Owners, Ports And Unions Call For All Boxes To Be Weighed

by Lloyd's List - last modified Jun 21, 2012 11:45 AM

Industry leaders want the weight of every export container to be verified in order to stamp out the practice of misdeclarations that poses a major safety threat to both seafarers and dockworkers.

Five leading industry associations have joined forces with several countries to submit a proposal to the International Maritime Organization requiring loaded containers to be weighed.

Denmark, Netherlands, US, BIMCO, the International Association of Ports and Harbours, the International Chamber of Shipping, the International Transport Workers’ Federation and the World Shipping Council have asked IMO’s subcommittee on Dangerous Goods, Solid Cargoes and Containers to consider the proposal at its next meeting in September.
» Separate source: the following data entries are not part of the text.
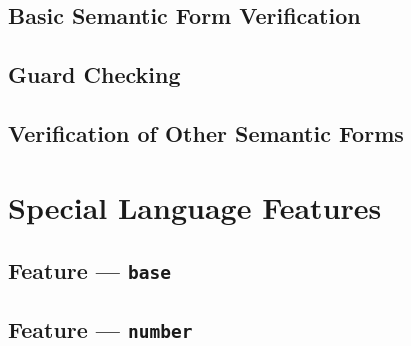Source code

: 
\subsection{Basic Semantic Form Verification} %
\label{sub:basic_semantic_form_verification}


\subsection{Guard Checking} %
\label{sub:guard_checking}


\subsection{Verification of Other Semantic Forms} %
\label{sub:verification_of_other_semantic_forms}



\section{Special Language Features} %
\label{sec:special_language_features}

\subsection{Feature --- \texttt{base}} %
\label{sub:feature_base}


\subsection{Feature --- \texttt{number}} %
\label{sub:feature_number}

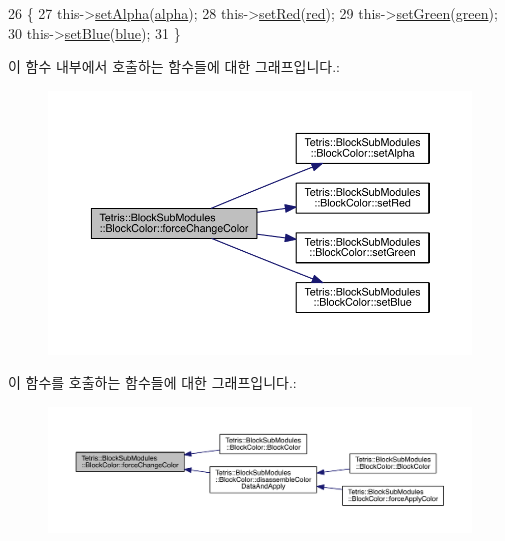 \begin{DoxyCode}
26                                                                                                            
                                   \{
27                 this->\hyperlink{class_tetris_1_1_block_sub_modules_1_1_block_color_a5fdd2d1a53d92ec0bcc1c25748b890e0}{setAlpha}(\hyperlink{class_tetris_1_1_block_sub_modules_1_1_block_color_af0983ea684f33617a0b482cfea1d3c2b}{alpha});
28                 this->\hyperlink{class_tetris_1_1_block_sub_modules_1_1_block_color_a9541e6b5b809214ae2691a99af06ac3f}{setRed}(\hyperlink{class_tetris_1_1_block_sub_modules_1_1_block_color_af8a0dc372e7dbab300290eadada8ef49}{red});
29                 this->\hyperlink{class_tetris_1_1_block_sub_modules_1_1_block_color_aeea8ab6d5f36d35fd4f28818349661ab}{setGreen}(\hyperlink{class_tetris_1_1_block_sub_modules_1_1_block_color_a4b28885bfd8bf53793c6b3daedd974eb}{green});
30                 this->\hyperlink{class_tetris_1_1_block_sub_modules_1_1_block_color_ac624156bd1f77a20d6e1d4c8cbff36d3}{setBlue}(\hyperlink{class_tetris_1_1_block_sub_modules_1_1_block_color_af04e78b9a1c2f7625863c289c4a741e3}{blue});
31             \}
\end{DoxyCode}
이 함수 내부에서 호출하는 함수들에 대한 그래프입니다.\+:
\nopagebreak
\begin{figure}[H]
\begin{center}
\leavevmode
\includegraphics[width=350pt]{de/d44/class_tetris_1_1_block_sub_modules_1_1_block_color_ae6d640629b11d880ca994923657adbe1_cgraph}
\end{center}
\end{figure}
이 함수를 호출하는 함수들에 대한 그래프입니다.\+:
\nopagebreak
\begin{figure}[H]
\begin{center}
\leavevmode
\includegraphics[width=350pt]{de/d44/class_tetris_1_1_block_sub_modules_1_1_block_color_ae6d640629b11d880ca994923657adbe1_icgraph}
\end{center}
\end{figure}
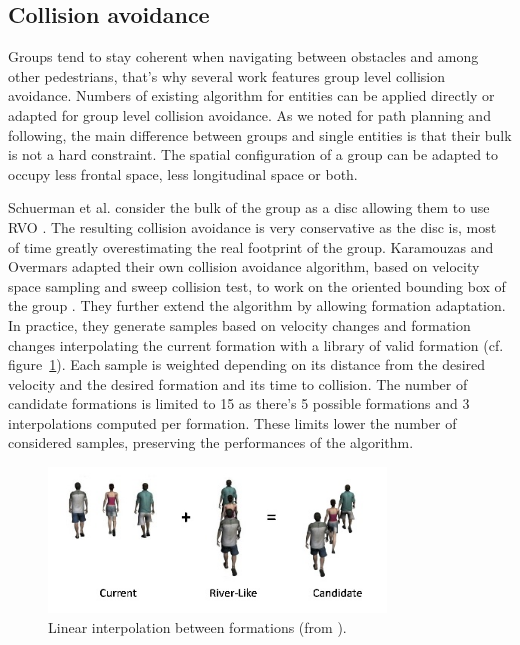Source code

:\documentclass{article}
\begin{document}
\subsection{Collision avoidance}

Groups tend to stay coherent when navigating between obstacles and among other pedestrians, that’s why several work features group level collision avoidance. Numbers of existing algorithm for entities can be applied directly or adapted for group level collision avoidance. As we noted for path planning and following, the main difference between groups and single entities is that their bulk is not a hard constraint. The spatial configuration of a group can be adapted to occupy less frontal space, less longitudinal space or both. 

Schuerman et al. consider the bulk of the group as a disc allowing them to use RVO \cite{Schuerman:2010um,vandenBerg:2008tu}. The resulting collision avoidance is very conservative as the disc is, most of time greatly overestimating the real footprint of the group. Karamouzas and Overmars adapted their own collision avoidance algorithm, based on velocity space sampling and sweep collision test, to work on the oriented bounding box of the group \cite{ko_vriphys10,Karamouzas:2010fi}. They further extend the algorithm by allowing formation adaptation. In practice, they generate samples based on velocity changes and formation changes interpolating the current formation with a library of valid formation (cf. figure~\ref{fig:formations_linear_interpolation}). Each sample is weighted depending on its distance from the desired velocity and the desired formation and its time to collision. The number of candidate formations is limited to 15 as there’s 5 possible formations and 3 interpolations computed per formation. These limits lower the number of considered samples, preserving the performances of the algorithm. 

\begin{figure}[htb]
\centering
\includegraphics[width=0.8\textwidth]{FormationsLinearInterpolation.jpg}
\caption{Linear interpolation between formations (from \cite{Karamouzas:2010fi}).}
\label{fig:formations_linear_interpolation}
\end{figure} 
\end{document}

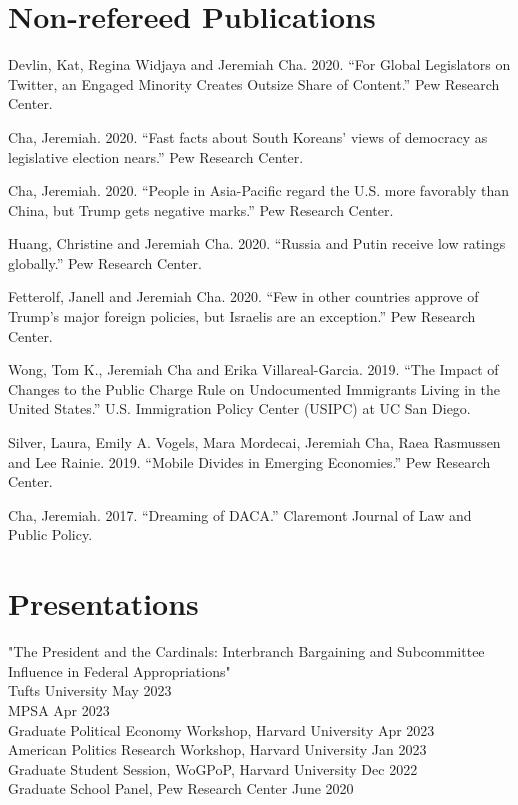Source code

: \documentclass[margin, line]{res}
\begin{document}
\begin{resume}
\section{Non-refereed Publications}
\begin{etaremune}
	\item Devlin, Kat, Regina Widjaya and Jeremiah Cha. 2020. ``For Global Legislators on Twitter, an Engaged Minority Creates Outsize Share of Content.'' Pew Research Center.
	\item Cha, Jeremiah. 2020. ``Fast facts about South Koreans’ views of democracy as legislative election nears.'' Pew Research Center.
	\item Cha, Jeremiah. 2020. ``People in Asia-Pacific regard the U.S. more favorably than China, but Trump gets negative marks.'' Pew Research Center.
	\item Huang, Christine and Jeremiah Cha. 2020. ``Russia and Putin receive low ratings globally.'' Pew Research Center.
	\item Fetterolf, Janell and Jeremiah Cha. 2020. ``Few in other countries approve of Trump’s major foreign policies, but Israelis are an exception.'' Pew Research Center.
	\item Wong, Tom K., Jeremiah Cha and Erika Villareal-Garcia. 2019. ``The Impact of Changes to the Public Charge Rule on Undocumented Immigrants Living in the United States.'' U.S. Immigration Policy Center (USIPC) at UC San Diego.
	\item Silver, Laura, Emily A. Vogels, Mara Mordecai, Jeremiah Cha, Raea Rasmussen and Lee Rainie. 2019. ``Mobile Divides in Emerging Economies.'' Pew Research Center.
	\item Cha, Jeremiah. 2017. ``Dreaming of DACA.'' Claremont Journal of Law and Public Policy.
\end{etaremune}

\section{Presentations}
"The President and the Cardinals: Interbranch Bargaining and Subcommittee Influence in Federal Appropriations"\\
\hspace*{5mm} Tufts University \hfill May 2023\\
\hspace*{5mm} MPSA \hfill Apr 2023\\
\hspace*{5mm} Graduate Political Economy Workshop, Harvard University \hfill Apr 2023\\
\hspace*{5mm} American Politics Research Workshop, Harvard University \hfill Jan 2023\\
\hspace*{5mm} Graduate Student Session, WoGPoP, Harvard University \hfill Dec 2022\\
Graduate School Panel, Pew Research Center  \hfill June 2020


\end{resume}
\end{document}
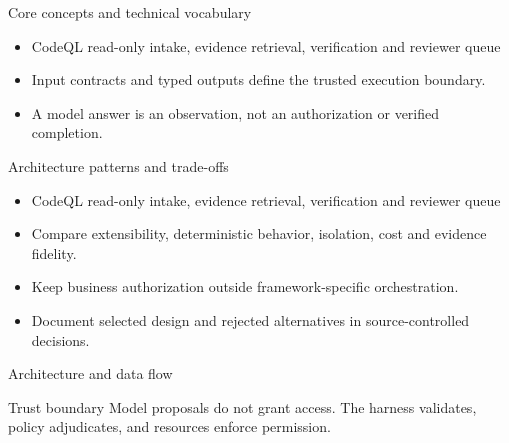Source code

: \documentclass[aspectratio=169,10pt]{beamer}
\begin{document}
\begin{frame}{Core concepts and technical vocabulary}
\small
\begin{itemize}
\item CodeQL read-only intake, evidence retrieval, verification and reviewer queue
\item Input contracts and typed outputs define the trusted execution boundary.
\item A model answer is an observation, not an authorization or verified completion.
\end{itemize}

\end{frame}

\begin{frame}{Architecture patterns and trade-offs}
\small
\begin{itemize}
\item CodeQL read-only intake, evidence retrieval, verification and reviewer queue
\item Compare extensibility, deterministic behavior, isolation, cost and evidence fidelity.
\item Keep business authorization outside framework-specific orchestration.
\item Document selected design and rejected alternatives in source-controlled decisions.
\end{itemize}

\end{frame}

\begin{frame}{Architecture and data flow}
\small
\centering
{}
\vspace{0.6cm}
\begin{block}{Trust boundary}
Model proposals do not grant access. The harness validates, policy adjudicates, and resources enforce permission.
\end{block}
\end{frame}
\end{document}
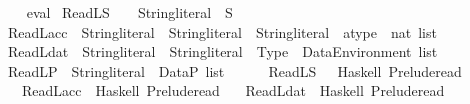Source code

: \begin{isabellebody}
%
\isadelimproof
\ \ %
\endisadelimproof
%
\isatagproof
{}\isamarkupfalse%
\ {\isacharparenleft}{\kern0pt}eval{\isacharparenright}{\kern0pt}%
\endisatagproof
{\isafoldproof}%
%
\isadelimproof
%
\endisadelimproof
%
\isadelimdocument
%
\endisadelimdocument
%
\isatagdocument
%
\isamarkuptrue%
%
\endisatagdocument
{\isafolddocument}%
%
\isadelimdocument
%
\endisadelimdocument
{}\isamarkupfalse%
\ ReadL\isactrlsub S\ \ \ {\isacharcolon}{\kern0pt}{\isacharcolon}{\kern0pt}\ {\isachardoublequoteopen}String{\isachardot}{\kern0pt}literal\ {\isasymRightarrow}\ S{\isachardoublequoteclose}\isanewline
{}\isamarkupfalse%
\ ReadL\isactrlsub a\isactrlsub c\isactrlsub c\ {\isacharcolon}{\kern0pt}{\isacharcolon}{\kern0pt}\ {\isachardoublequoteopen}String{\isachardot}{\kern0pt}literal\ {\isasymRightarrow}\ {\isacharparenleft}{\kern0pt}String{\isachardot}{\kern0pt}literal\ {\isasymtimes}\ String{\isachardot}{\kern0pt}literal\ {\isasymtimes}\ atype\ {\isasymtimes}\ nat{\isacharparenright}{\kern0pt}\ list{\isachardoublequoteclose}\isanewline
{}\isamarkupfalse%
\ ReadL\isactrlsub d\isactrlsub a\isactrlsub t\ {\isacharcolon}{\kern0pt}{\isacharcolon}{\kern0pt}\ {\isachardoublequoteopen}String{\isachardot}{\kern0pt}literal\ {\isasymRightarrow}\ {\isacharparenleft}{\kern0pt}String{\isachardot}{\kern0pt}literal\ {\isasymtimes}\ Type\ {\isasymtimes}\ Data\isactrlsub E\isactrlsub n\isactrlsub v\isactrlsub i\isactrlsub r\isactrlsub o\isactrlsub n\isactrlsub m\isactrlsub e\isactrlsub n\isactrlsub t{\isacharparenright}{\kern0pt}\ list{\isachardoublequoteclose}\isanewline
{}\isamarkupfalse%
\ ReadL\isactrlsub P\ {\isacharcolon}{\kern0pt}{\isacharcolon}{\kern0pt}\ {\isachardoublequoteopen}String{\isachardot}{\kern0pt}literal\ {\isasymRightarrow}\ Data\isactrlsub P\ list{\isachardoublequoteclose}\isanewline
\isanewline
{}\isamarkupfalse%
\ \isanewline
\ \ \ \ ReadL\isactrlsub S\ \ {\isasymrightharpoonup}\ {\isacharparenleft}{\kern0pt}Haskell{\isacharparenright}{\kern0pt}\ {\isachardoublequoteopen}Prelude{\isachardot}{\kern0pt}read{\isachardoublequoteclose}\isanewline
\ {\isacharbar}{\kern0pt}\ \ ReadL\isactrlsub a\isactrlsub c\isactrlsub c\ {\isasymrightharpoonup}\ {\isacharparenleft}{\kern0pt}Haskell{\isacharparenright}{\kern0pt}\ {\isachardoublequoteopen}Prelude{\isachardot}{\kern0pt}read{\isachardoublequoteclose}\isanewline
\ {\isacharbar}{\kern0pt}\ \ ReadL\isactrlsub d\isactrlsub a\isactrlsub t\ {\isasymrightharpoonup}\ {\isacharparenleft}{\kern0pt}Haskell{\isacharparenright}{\kern0pt}\ {\isachardoublequoteopen}Prelude{\isachardot}{\kern0pt}read{\isachardoublequoteclose}\isanewline

\end{isabellebody}
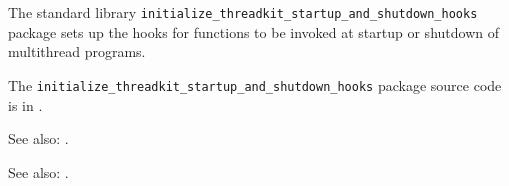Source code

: 
The standard library {\tt initialize\_threadkit\_startup\_and\_shutdown\_hooks} package sets up the hooks for 
functions to be invoked at startup or shutdown of multithread programs.

The {\tt initialize\_threadkit\_startup\_and\_shutdown\_hooks} package source code is in .

See also: .

See also: .

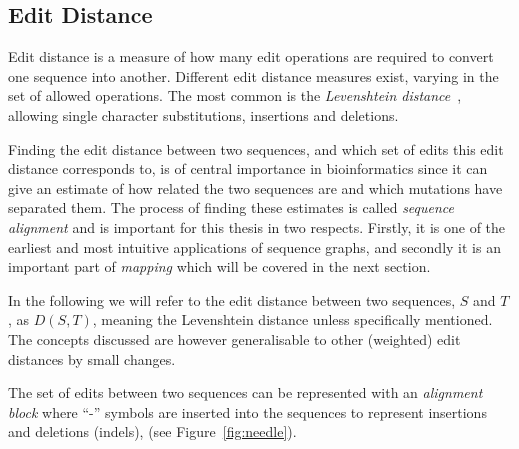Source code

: \subsection{Edit Distance}
Edit distance is a measure of how many edit operations are required to convert one sequence into  another. Different edit distance measures exist, varying in the set of allowed operations. The most common is the \emph{Levenshtein distance}~\cite{levensthein}, allowing single character substitutions, insertions and deletions. 

Finding the edit distance between two sequences, and which set of edits this edit distance corresponds to, is of central importance in bioinformatics since it can give an estimate of how related the two sequences are and which mutations have separated them.
The process of finding these estimates is called \emph{sequence alignment} and is important for this thesis in two respects. Firstly, it is one of the earliest and most intuitive applications of sequence graphs, and secondly it is an important part of \emph{mapping} which will be covered in the next section. 

In the following we will refer to the edit distance between two sequences, $S$ and $T$, as $D(S, T)$, meaning the Levenshtein distance unless specifically mentioned. The concepts discussed are however generalisable to other (weighted) edit distances by small changes.

The set of edits between two sequences can be represented with an \emph{alignment block} where ``-'' symbols are inserted into the sequences to represent insertions and deletions (indels), (see Figure~\ref{fig:needle}).

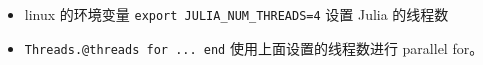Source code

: 
\begin{issues}
\issueDraft
\end{issues}

\begin{itemize}
\item linux 的环境变量 \verb`export JULIA_NUM_THREADS=4` 设置 Julia 的线程数
\item \verb`Threads.@threads for ... end` 使用上面设置的线程数进行 parallel for。
\end{itemize}
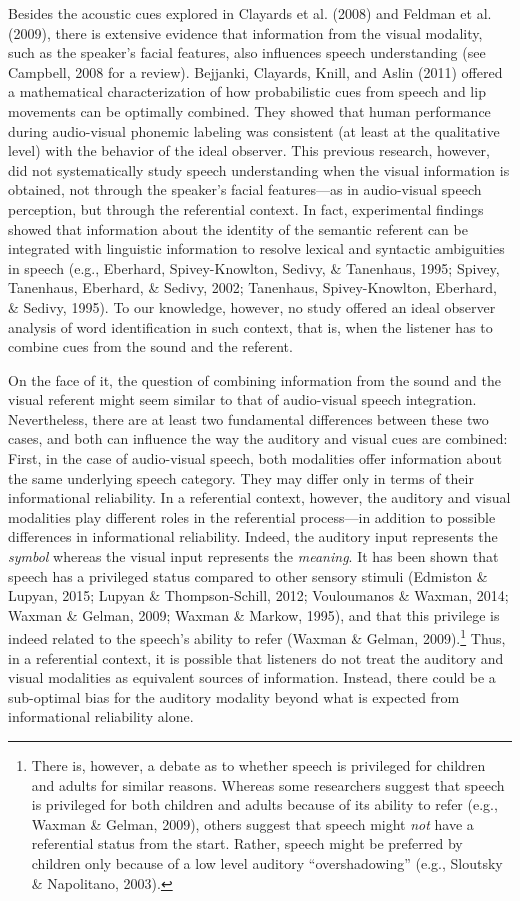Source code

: \documentclass[english,floatsintext,man]{apa6}
\theoremstyle{definition}
\theoremstyle{definition}
\theoremstyle{definition}
\theoremstyle{remark}
\begin{document}
Besides the acoustic cues explored in Clayards et al. (2008) and Feldman
et al. (2009), there is extensive evidence that information from the
visual modality, such as the speaker's facial features, also influences
speech understanding (see Campbell, 2008 for a review). Bejjanki,
Clayards, Knill, and Aslin (2011) offered a mathematical
characterization of how probabilistic cues from speech and lip movements
can be optimally combined. They showed that human performance during
audio-visual phonemic labeling was consistent (at least at the
qualitative level) with the behavior of the ideal observer. This
previous research, however, did not systematically study speech
understanding when the visual information is obtained, not through the
speaker's facial features---as in audio-visual speech perception, but
through the referential context. In fact, experimental findings showed
that information about the identity of the semantic referent can be
integrated with linguistic information to resolve lexical and syntactic
ambiguities in speech (e.g., Eberhard, Spivey-Knowlton, Sedivy, \&
Tanenhaus, 1995; Spivey, Tanenhaus, Eberhard, \& Sedivy, 2002;
Tanenhaus, Spivey-Knowlton, Eberhard, \& Sedivy, 1995). To our
knowledge, however, no study offered an ideal observer analysis of word
identification in such context, that is, when the listener has to
combine cues from the sound and the referent.

On the face of it, the question of combining information from the sound
and the visual referent might seem similar to that of audio-visual
speech integration. Nevertheless, there are at least two fundamental
differences between these two cases, and both can influence the way the
auditory and visual cues are combined: First, in the case of
audio-visual speech, both modalities offer information about the same
underlying speech category. They may differ only in terms of their
informational reliability. In a referential context, however, the
auditory and visual modalities play different roles in the referential
process---in addition to possible differences in informational
reliability. Indeed, the auditory input represents the \emph{symbol}
whereas the visual input represents the \emph{meaning}. It has been
shown that speech has a privileged status compared to other sensory
stimuli (Edmiston \& Lupyan, 2015; Lupyan \& Thompson-Schill, 2012;
Vouloumanos \& Waxman, 2014; Waxman \& Gelman, 2009; Waxman \& Markow,
1995), and that this privilege is indeed related to the speech's ability
to refer (Waxman \& Gelman, 2009).\footnote{There is, however, a debate
  as to whether speech is privileged for children and adults for similar
  reasons. Whereas some researchers suggest that speech is privileged
  for both children and adults because of its ability to refer (e.g.,
  Waxman \& Gelman, 2009), others suggest that speech might \emph{not}
  have a referential status from the start. Rather, speech might be
  preferred by children only because of a low level auditory
  ``overshadowing'' (e.g., Sloutsky \& Napolitano, 2003).} Thus, in a
referential context, it is possible that listeners do not treat the
auditory and visual modalities as equivalent sources of information.
Instead, there could be a sub-optimal bias for the auditory modality
beyond what is expected from informational reliability alone.
\end{document}
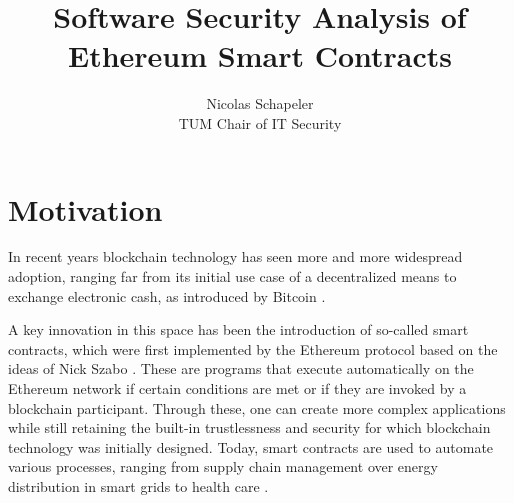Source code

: \documentclass[letterpaper,twocolumn,10pt]{article}
\begin{document}

\date{}

\title{\Large \bf Software Security Analysis of Ethereum Smart Contracts}

\author{
{\rm Nicolas Schapeler}\\
TUM Chair of IT Security
} %

\maketitle

\begin{abstract}
\end{abstract}


\section{Motivation}
In recent years blockchain technology has seen more and more widespread adoption, ranging far from its initial use case of a decentralized means to exchange electronic cash, as introduced by Bitcoin \cite{nakamoto}. 

A key innovation in this space has been the introduction of so-called smart contracts, which were first implemented by the Ethereum protocol based on the ideas of Nick Szabo \cite{szabo_1996}. These are programs that execute automatically on the Ethereum network if certain conditions are met or if they are invoked by a blockchain participant. Through these, one can create more complex applications while still retaining the built-in trustlessness and security for which blockchain technology was initially designed. Today, smart contracts are used to automate various processes, ranging from supply chain management \cite{bhandari_2018} over energy distribution in smart grids \cite{giannakaris_trakadas_zahariadis_gkonis_papadopoulos_2019} to health care \cite{griggs_ossipova_kohlios_baccarini_howson_hayajneh_2018}. 
\end{document}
The initiative follows a number of high-profile incidents involving containers that were either above or below the weight declared by the shipper, and failed attempts to find a non-mandatory answer to the problem. The ICS and WSC issued best practice guidelines in 2008 before deciding that more radical solutions were necessary.

How widespread weight misdeclarations are is hard to quantify. However, investigators found the weight of 137 containers on the grounded containership MSC Napoli differed from the declared weight by more than three tonnes.

“Misdeclared container weights are a recurring safety problem on shore, on ships, and on roadways. It is time to fix that problem,” said BIMCO secretary general Torben Skaanild.